Work instruction: The lines to repeat are those below from the one containing "structure, so we" down to the one containing "zone have been", both included; reproduce them exactly and nothing else.

** Opening Records for this task block **

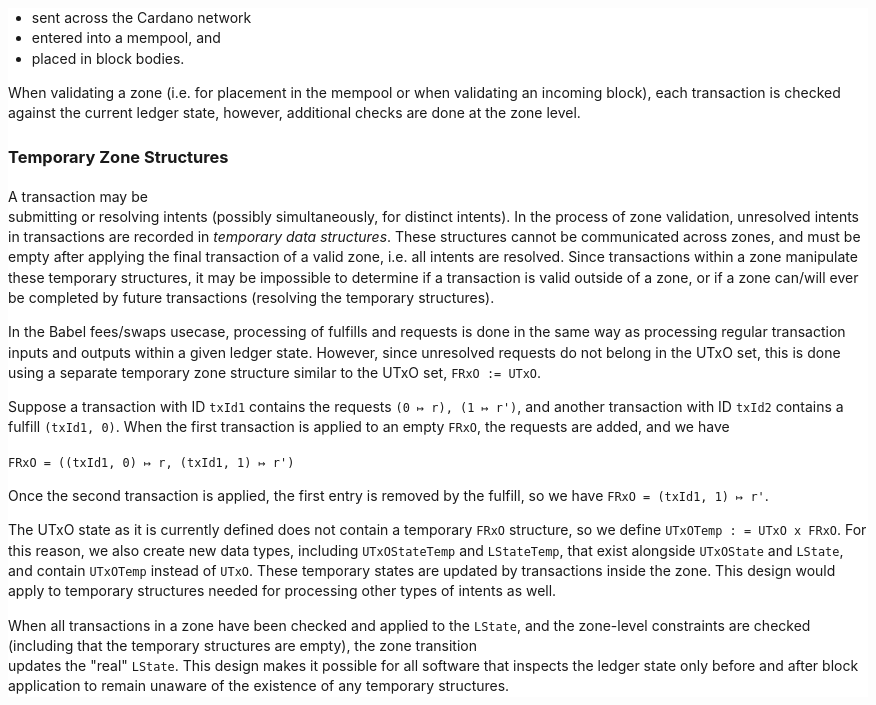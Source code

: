 - sent across the Cardano network
- entered into a mempool, and
- placed in block bodies.  

When validating a zone (i.e. for placement in the mempool or when validating an
incoming block), each transaction is checked against the current ledger
state, however, additional checks
are done at the zone level.



### Temporary Zone Structures

A transaction may be  
submitting or resolving intents (possibly simultaneously, for distinct intents).
In the process of zone validation, unresolved intents in transactions are recorded in
_temporary data structures_.
These structures cannot be communicated across zones,
and must be empty after applying the final transaction of a valid zone, i.e.
all intents are resolved. Since transactions
within a zone manipulate these temporary structures, it may be impossible to
determine if a transaction is valid outside of a zone, or if a zone can/will ever
be completed by future transactions (resolving the temporary structures).

In the Babel fees/swaps usecase,
processing of fulfills and requests is done in the same way as processing
regular transaction inputs and outputs within a given ledger state. However,
since unresolved requests do not belong in the UTxO set,
this is done using a separate temporary zone structure similar to the UTxO set,
`FRxO := UTxO`.

Suppose a transaction with ID `txId1` contains the requests `(0 ↦ r), (1 ↦ r')`,
and another transaction with ID `txId2` contains a fulfill `(txId1, 0)`.
When the first transaction is applied to an empty `FRxO`, the requests are
added, and we have

`FRxO =
((txId1, 0) ↦ r,
(txId1, 1) ↦ r')`

Once the second transaction is applied, the first entry is removed by the
fulfill, so we have `FRxO = (txId1, 1) ↦ r'`.

The UTxO state as it is currently defined does not contain a temporary
`FRxO` structure, so we define `UTxOTemp : = UTxO x FRxO`.
For this reason, we also create new data types, including `UTxOStateTemp`
and `LStateTemp`, that exist alongside `UTxOState` and `LState`, and
contain `UTxOTemp` instead of `UTxO`. These temporary
states are updated by transactions inside the zone. This design would apply
to temporary structures needed for processing other types of intents as well.

When all transactions in a
zone have been checked and applied to the `LState`, and the zone-level
constraints are checked (including that the temporary structures are empty), the zone transition  
updates the "real" `LState`. This design makes it possible for all software
that inspects the ledger state only before and after block application to remain
unaware of the existence of any temporary structures.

** Closing Records for this task block **

Your response:
`FRxO` structure, so we define `UTxOTemp : = UTxO x FRxO`.
For this reason, we also create new data types, including `UTxOStateTemp`
and `LStateTemp`, that exist alongside `UTxOState` and `LState`, and
contain `UTxOTemp` instead of `UTxO`. These temporary
states are updated by transactions inside the zone. This design would apply
to temporary structures needed for processing other types of intents as well.

When all transactions in a
zone have been checked and applied to the `LState`, and the zone-level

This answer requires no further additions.